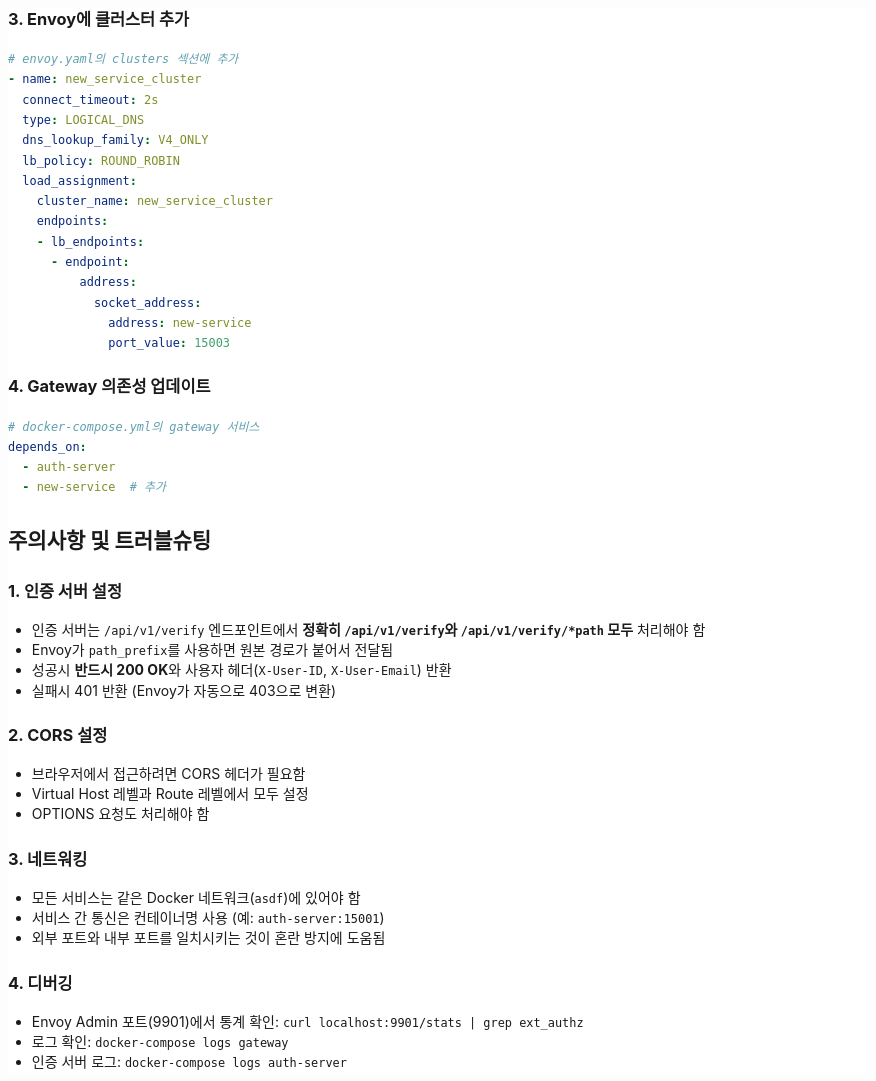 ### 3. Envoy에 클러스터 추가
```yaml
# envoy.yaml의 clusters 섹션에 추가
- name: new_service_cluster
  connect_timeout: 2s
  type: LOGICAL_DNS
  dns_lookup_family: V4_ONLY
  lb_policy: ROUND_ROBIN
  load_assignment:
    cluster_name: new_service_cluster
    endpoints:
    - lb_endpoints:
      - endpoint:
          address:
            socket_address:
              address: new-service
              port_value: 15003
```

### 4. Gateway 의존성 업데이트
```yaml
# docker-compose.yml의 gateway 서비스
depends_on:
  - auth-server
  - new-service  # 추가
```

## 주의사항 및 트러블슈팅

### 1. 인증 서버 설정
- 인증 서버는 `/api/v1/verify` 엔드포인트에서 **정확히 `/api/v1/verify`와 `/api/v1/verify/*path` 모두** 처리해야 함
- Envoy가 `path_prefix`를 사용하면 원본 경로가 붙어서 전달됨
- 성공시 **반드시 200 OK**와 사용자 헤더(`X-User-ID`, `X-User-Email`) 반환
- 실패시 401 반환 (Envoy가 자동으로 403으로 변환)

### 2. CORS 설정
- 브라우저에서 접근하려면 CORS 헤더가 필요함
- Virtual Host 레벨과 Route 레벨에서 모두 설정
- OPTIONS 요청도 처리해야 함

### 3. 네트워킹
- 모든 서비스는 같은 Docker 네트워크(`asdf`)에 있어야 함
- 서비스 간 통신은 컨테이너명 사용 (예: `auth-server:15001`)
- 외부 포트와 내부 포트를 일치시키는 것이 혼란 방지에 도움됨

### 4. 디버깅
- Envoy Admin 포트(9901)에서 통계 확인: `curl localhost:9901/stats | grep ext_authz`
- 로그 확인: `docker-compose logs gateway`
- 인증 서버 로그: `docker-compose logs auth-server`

§

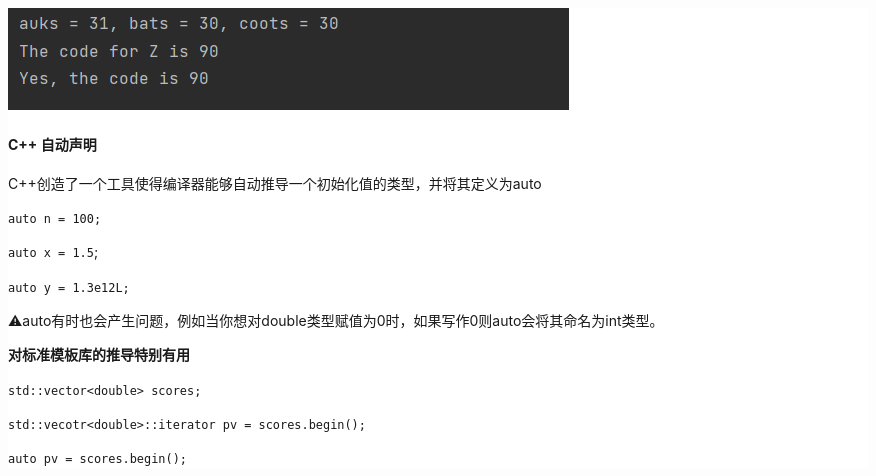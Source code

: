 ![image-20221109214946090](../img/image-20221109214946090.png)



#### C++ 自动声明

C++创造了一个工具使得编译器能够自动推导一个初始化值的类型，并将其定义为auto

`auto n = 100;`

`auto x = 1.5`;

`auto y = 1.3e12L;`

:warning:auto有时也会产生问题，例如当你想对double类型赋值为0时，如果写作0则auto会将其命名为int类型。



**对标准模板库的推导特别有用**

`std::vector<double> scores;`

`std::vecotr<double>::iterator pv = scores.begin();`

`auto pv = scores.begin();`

§

--- To do ---
Copy every line of the data above in which the string "Envoy가" appears.

--- Solution below ---
- Envoy가 `path_prefix`를 사용하면 원본 경로가 붙어서 전달됨
- 실패시 401 반환 (Envoy가 자동으로 403으로 변환)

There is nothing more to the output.